**Description of the task:** Using the data that follows, give the number of lines in which the word "espressi" occurs. Write only the number.

**Records for the task:**

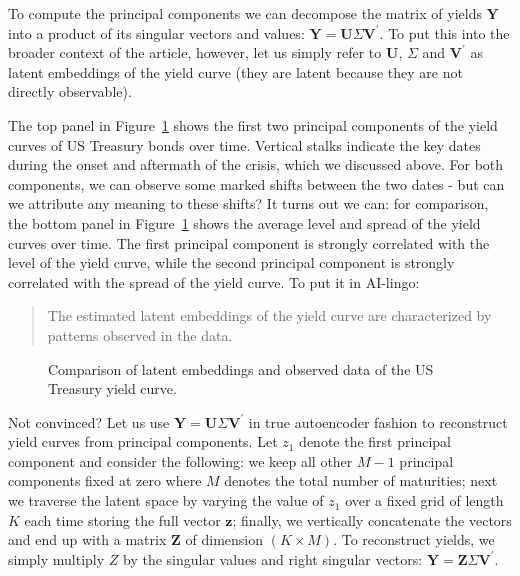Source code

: \documentclass{article}
\theoremstyle{plain}
\theoremstyle{definition}
\theoremstyle{remark}
\begin{document}
To compute the principal components we can decompose the matrix of yields \(\mathbf{Y}\) into a product of its singular vectors and values: \(\mathbf{Y}=\mathbf{U}\Sigma\mathbf{V}^{\prime}\). To put this into the broader context of the article, however, let us simply refer to \(\mathbf{U}\), \(\Sigma\) and \(\mathbf{V}^{\prime}\) as latent embeddings of the yield curve (they are latent because they are not directly observable).

The top panel in Figure~\ref{fig-pca} shows the first two principal
components of the yield curves of US Treasury bonds over time. Vertical
stalks indicate the key dates during the onset and aftermath of the
crisis, which we discussed above. For both components, we can observe
some marked shifts between the two dates - but can we attribute any
meaning to these shifts? It turns out we can: for comparison, the bottom
panel in Figure~\ref{fig-pca} shows the average level and spread of the
yield curves over time. The first principal component is strongly
correlated with the level of the yield curve, while the second principal
component is strongly correlated with the spread of the yield curve. To
put it in AI-lingo:

\begin{quote}
The estimated latent embeddings of the yield curve are characterized by
patterns observed in the data.
\end{quote}

\begin{figure}


\caption{\label{fig-pca}Comparison of latent embeddings and observed
data of the US Treasury yield curve.}

\end{figure}%

Not convinced? Let us use
\(\mathbf{Y}=\mathbf{U}\Sigma\mathbf{V}^{\prime}\) in true autoencoder
fashion to reconstruct yield curves from principal components. Let
\(z_1\) denote the first principal component and consider the following:
we keep all other \(M-1\) principal components fixed at zero where \(M\)
denotes the total number of maturities; next we traverse the latent
space by varying the value of \(z_1\) over a fixed grid of length \(K\)
each time storing the full vector \(\mathbf{z}\); finally, we vertically
concatenate the vectors and end up with a matrix \(\mathbf{Z}\) of
dimension \((K \times M)\). To reconstruct yields, we simply multiply
\(Z\) by the singular values and right singular vectors:
\(\mathbf{Y}=\mathbf{Z}\Sigma\mathbf{V}^{\prime}\).
\end{document}
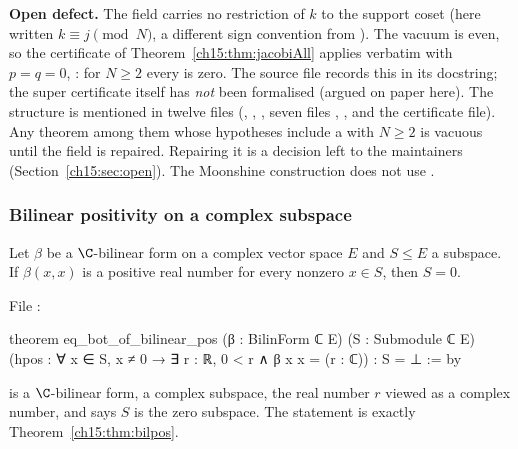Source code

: \begin{warning}
\textbf{Open defect.} The field  carries no restriction of $k$ to the support coset
(here written $k\equiv j\pmod N$, a different sign convention from ). The vacuum
is even, so the certificate of Theorem~\ref{ch15:thm:jacobiAll} applies verbatim with $p=q=0$,
: for $N\ge 2$ every  is zero. The source file
 records this in its docstring; the
super certificate itself has \emph{not} been formalised (argued on paper here). The structure is
mentioned in twelve files (,
, ,
seven files , , and the certificate file). Any theorem among them
whose hypotheses include a  with $N\ge2$ is vacuous until the field is
repaired. Repairing it is a decision left to the maintainers (Section~\ref{ch15:sec:open}). The
Moonshine construction does not use .
\end{warning}

\subsubsection{Bilinear positivity on a complex subspace}

\begin{theorem}\label{ch15:thm:bilpos}
Let $\beta$ be a $\C$-bilinear form on a complex vector space $E$ and $S\le E$ a subspace. If
$\beta(x,x)$ is a positive real number for every nonzero $x\in S$, then $S=0$.
\end{theorem}

File :
\begin{leancode}
theorem eq_bot_of_bilinear_pos (β : BilinForm ℂ E) (S : Submodule ℂ E)
    (hpos : ∀ x ∈ S, x ≠ 0 → ∃ r : ℝ, 0 < r ∧ β x x = (r : ℂ)) : S = ⊥ := by
\end{leancode}

\begin{dictionary}
 is a $\C$-bilinear form,  a complex subspace,
 the real number $r$ viewed as a complex number, and  says $S$ is the
zero subspace. The statement is exactly Theorem~\ref{ch15:thm:bilpos}.
\end{dictionary}

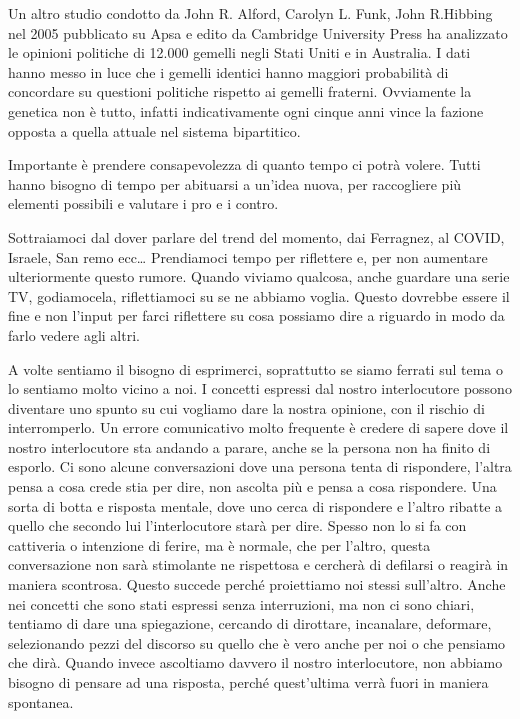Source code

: \documentclass[12pt]{book} %
\begin{document}
Un altro studio condotto da John R. Alford, Carolyn L. Funk, John R.Hibbing nel 2005 pubblicato su Apsa e edito da
Cambridge University
Press ha analizzato le opinioni politiche di 12.000 gemelli negli Stati Uniti e in Australia. I dati hanno messo in luce
che i gemelli identici hanno maggiori probabilità di concordare su questioni politiche rispetto ai gemelli fraterni.
Ovviamente la genetica non è tutto, infatti indicativamente ogni cinque anni vince la fazione opposta a quella attuale
nel sistema bipartitico.

Importante è prendere consapevolezza di quanto tempo ci potrà volere. Tutti hanno bisogno di tempo per abituarsi a
un'idea nuova, per raccogliere più elementi possibili e valutare i pro e i
contro.

Sottraiamoci dal dover parlare del trend del momento, dai Ferragnez, al COVID, Israele, San remo ecc… Prendiamoci tempo per riflettere e, per non aumentare ulteriormente questo rumore. Quando viviamo qualcosa, anche guardare una serie TV, godiamocela, riflettiamoci su se ne abbiamo voglia. Questo dovrebbe essere il fine e non l'input per farci riflettere su cosa possiamo dire a riguardo in modo da farlo vedere agli altri.

A volte sentiamo il bisogno di esprimerci, soprattutto se siamo ferrati sul tema o lo sentiamo molto vicino a noi. I concetti espressi dal nostro interlocutore possono diventare uno spunto su cui vogliamo dare la nostra opinione, con il rischio di interromperlo. Un errore comunicativo molto frequente è credere di sapere dove il nostro interlocutore sta andando a
parare, anche se la persona non ha finito di esporlo. Ci sono alcune conversazioni dove una persona tenta di
rispondere, l'altra pensa a cosa crede stia per dire, non ascolta più e pensa a cosa rispondere.
Una sorta di botta e risposta mentale, dove uno cerca di rispondere e l'altro ribatte a quello che
secondo lui l'interlocutore starà per dire. Spesso non lo si fa con cattiveria o intenzione di
ferire, ma è normale, che per l'altro, questa conversazione non sarà stimolante ne rispettosa e
cercherà di defilarsi o reagirà in maniera scontrosa. Questo succede perché proiettiamo noi stessi
sull'altro. Anche nei concetti che sono stati espressi senza interruzioni, ma non ci sono chiari,
tentiamo di dare una spiegazione, cercando di dirottare, incanalare, deformare, selezionando pezzi del discorso su
quello che è vero anche per noi o che pensiamo che dirà. Quando invece ascoltiamo davvero il nostro interlocutore, non
abbiamo bisogno di pensare ad una risposta, perché quest'ultima verrà fuori in maniera spontanea.
\end{document}
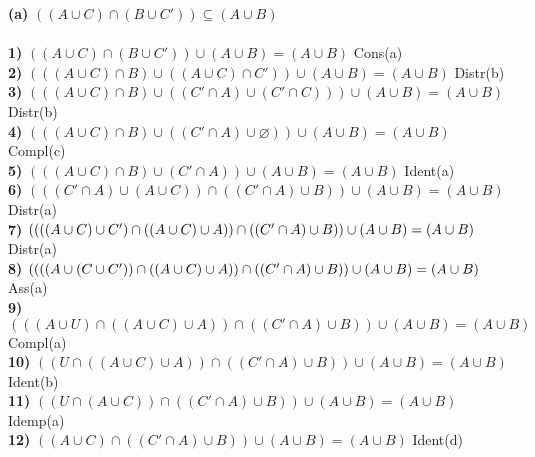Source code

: \documentclass{article}
\begin{document}
\textbf{(a)} $((A \cup C) \cap (B \cup C')) \subseteq (A \cup B)$ \\~\\
\textbf{1)} $((A \cup C) \cap (B \cup C')) \cup (A \cup B) =  (A \cup B)$  	\hspace*{\fill} Cons(a) \\ 
\textbf{2)} $(((A \cup C) \cap B) \cup ((A \cup C) \cap C')) \cup (A \cup B)= (A \cup B)$ \hspace*{\fill} Distr(b) \\
\textbf{3)} $(((A \cup C) \cap B) \cup ((C' \cap A) \cup (C'\cap C))) \cup (A \cup B) = (A \cup B)$\hspace*{\fill} Distr(b) \\
\textbf{4)} $(((A \cup C) \cap B) \cup ((C' \cap A) \cup \varnothing)) \cup (A \cup B) = (A \cup B)$\hspace*{\fill} Compl(c)\\
\textbf{5)} $(((A \cup C) \cap B) \cup (C' \cap A)) \cup (A \cup B) = (A \cup B)$\hspace*{\fill} Ident(a)\\
\textbf{6)} $(((C' \cap A) \cup (A \cup C)) \cap ((C' \cap A) \cup B)) \cup (A \cup B) = (A \cup B) $\hspace*{\fill} Distr(a) \\
\textbf{7)} $((((A\cup C) \cup C') \cap ((A \cup C) \cup A)) \cap ((C' \cap A) \cup B)) \\ \cup (A \cup B) = (A \cup B) $\hspace*{\fill} Distr(a) \\
\textbf{8)} $((((A\cup (C \cup C')) \cap ((A \cup C) \cup A)) \cap ((C' \cap A) \cup B)) \\ \cup (A \cup B) = (A \cup B)$\hspace*{\fill} Ass(a) \\
\textbf{9)} $(((A\cup U) \cap ((A \cup C) \cup A)) \cap ((C' \cap A) \cup B)) \cup (A \cup B) = (A \cup B)$\hspace*{\fill} Compl(a) \\
\textbf{10)} $((U \cap ((A \cup C) \cup A)) \cap ((C' \cap A) \cup B)) \cup (A \cup B) = (A \cup B)$\hspace*{\fill} Ident(b)\\
\textbf{11)} $((U \cap (A \cup C)) \cap ((C' \cap A) \cup B)) \cup (A \cup B) = (A \cup B)$\hspace*{\fill} Idemp(a)\\
\textbf{12)} $((A \cup C) \cap ((C' \cap A) \cup B)) \cup (A \cup B) = (A \cup B)$\hspace*{\fill} Ident(d)\\
\end{document}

**Your response:** 2